- RECORDS FOR THIS TASK:
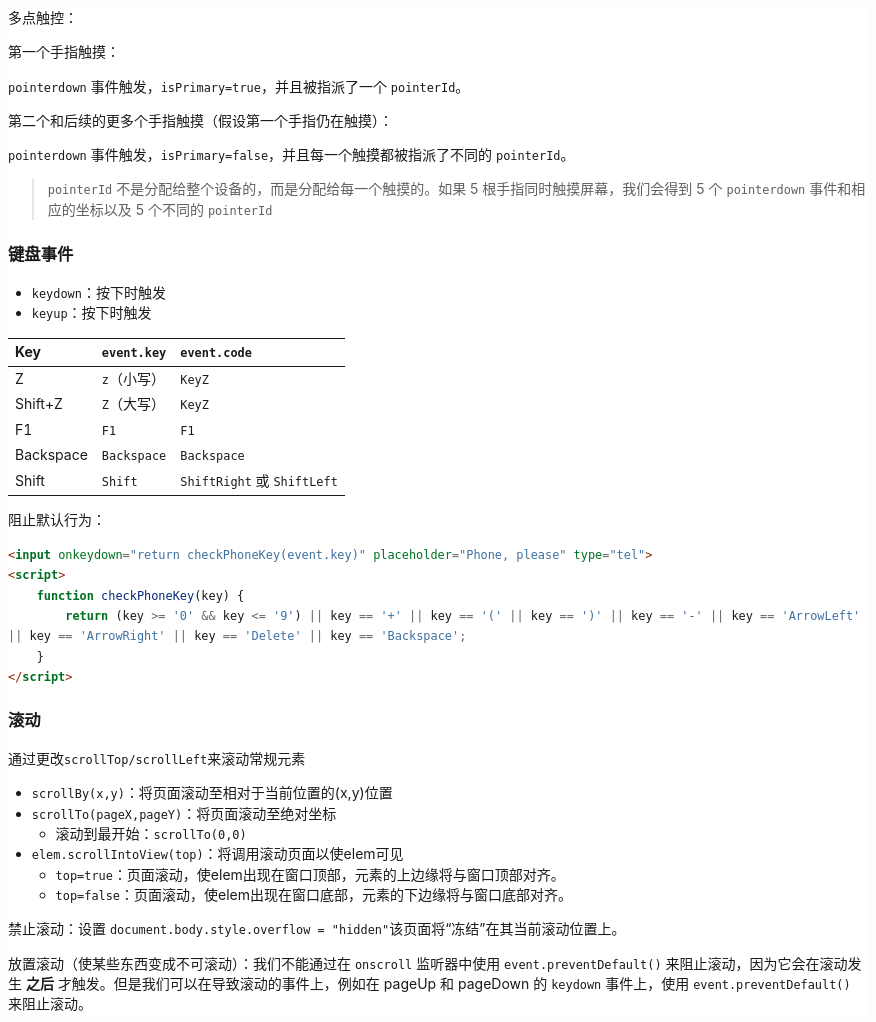 多点触控：

第一个手指触摸：

`pointerdown` 事件触发，`isPrimary=true`，并且被指派了一个 `pointerId`。

第二个和后续的更多个手指触摸（假设第一个手指仍在触摸）：

`pointerdown` 事件触发，`isPrimary=false`，并且每一个触摸都被指派了不同的 `pointerId`。

> `pointerId` 不是分配给整个设备的，而是分配给每一个触摸的。如果 5 根手指同时触摸屏幕，我们会得到 5 个 `pointerdown` 事件和相应的坐标以及 5 个不同的 `pointerId`

### 键盘事件

+ `keydown`：按下时触发
+ `keyup`：按下时触发

| Key       | `event.key` | `event.code`               |
|:--------- |:----------- |:-------------------------- |
| Z         | `z`（小写）     | `KeyZ`                     |
| Shift+Z   | `Z`（大写）     | `KeyZ`                     |
| F1        | `F1`        | `F1`                       |
| Backspace | `Backspace` | `Backspace`                |
| Shift     | `Shift`     | `ShiftRight` 或 `ShiftLeft` |

阻止默认行为：

```html
<input onkeydown="return checkPhoneKey(event.key)" placeholder="Phone, please" type="tel">
<script>
    function checkPhoneKey(key) {
        return (key >= '0' && key <= '9') || key == '+' || key == '(' || key == ')' || key == '-' || key == 'ArrowLeft' || key == 'ArrowRight' || key == 'Delete' || key == 'Backspace';
    }
</script>
```

### 滚动

通过更改`scrollTop/scrollLeft`来滚动常规元素

- `scrollBy(x,y)`：将页面滚动至相对于当前位置的(x,y)位置
- `scrollTo(pageX,pageY)`：将页面滚动至绝对坐标
  - 滚动到最开始：`scrollTo(0,0)`
- `elem.scrollIntoView(top)`：将调用滚动页面以使elem可见
  - `top=true`：页面滚动，使elem出现在窗口顶部，元素的上边缘将与窗口顶部对齐。
  - `top=false`：页面滚动，使elem出现在窗口底部，元素的下边缘将与窗口底部对齐。

禁止滚动：设置 `document.body.style.overflow = "hidden"`该页面将“冻结”在其当前滚动位置上。

放置滚动（使某些东西变成不可滚动）：我们不能通过在 `onscroll` 监听器中使用 `event.preventDefault()` 来阻止滚动，因为它会在滚动发生 **之后** 才触发。但是我们可以在导致滚动的事件上，例如在 pageUp 和 pageDown 的 `keydown` 事件上，使用 `event.preventDefault()` 来阻止滚动。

- TASK TO CARRY OUT:
Your answer must be an exact transcription of every entry, minus the pictures.

- TASK SOLUTION:
 多点触控：

第一个手指触摸：

`pointerdown` 事件触发，`isPrimary=true`，并且被指派了一个 `pointerId`。

第二个和后续的更多个手指触摸（假设第一个手指仍在触摸）：

`pointerdown` 事件触发，`isPrimary=false`，并且每一个触摸都被指派了不同的 `pointerId`。

> `pointerId` 不是分配给整个设备的，而是分配给每一个触摸的。如果 5 根手指同时触摸屏幕，我们会得到 5 个 `pointerdown` 事件和相应的坐标以及 5 个不同的 `pointerId`

### 键盘事件

+ `keydown`：按下时触发
+ `keyup`：按下时触发

| Key       | `event.key` | `event.code`               |
|:--------- |:----------- |:-------------------------- |
| Z         | `z`（小写）     | `KeyZ`                     |
| Shift+Z   | `Z`（大写）     | `KeyZ`                     |
| F1        | `F1`        | `F1`                       |
| Backspace | `Backspace` | `Backspace`                |
| Shift     | `Shift`     | `ShiftRight` 或 `ShiftLeft` |

阻止默认行为：

```html
<input onkeydown="return checkPhoneKey(event.key)" placeholder="Phone, please" type="tel">
<script>
    function checkPhoneKey(key) {
        return (key >= '0' && key <= '9') || key == '+' || key == '(' || key == ')' || key == '-' || key == 'ArrowLeft' || key == 'ArrowRight' || key == 'Delete' || key == 'Backspace';
    }
</script>
```

### 滚动

通过更改`scrollTop/scrollLeft`来滚动常规元素

- `scrollBy(x,y)`：将页面滚动至相对于当前位置的(x,y)位置
- `scrollTo(pageX,pageY)`：将页面滚动至绝对坐标
  - 滚动到最开始：`scrollTo(0,0)`
- `elem.scrollIntoView(top)`：将调用滚动页面以使elem可见
  - `top=true`：页面滚动，使elem出现在窗口顶部，元素的上边缘将与窗口顶部对齐。
  - `top=false`：页面滚动，使elem出现在窗口底部，元素的下边缘将与窗口底部对齐。

禁止滚动：设置 `document.body.style.overflow = "hidden"`该页面将“冻结”在其当前滚动位置上。

放置滚动（使某些东西变成不可滚动）：我们不能通过在 `onscroll` 监听器中使用 `event.preventDefault()` 来阻止滚动，因为它会在滚动发生 **之后** 才触发。但是我们可以在导致滚动的事件上，例如在 pageUp 和 pageDown 的 `keydown` 事件上，使用 `event.preventDefault()` 来阻止滚动。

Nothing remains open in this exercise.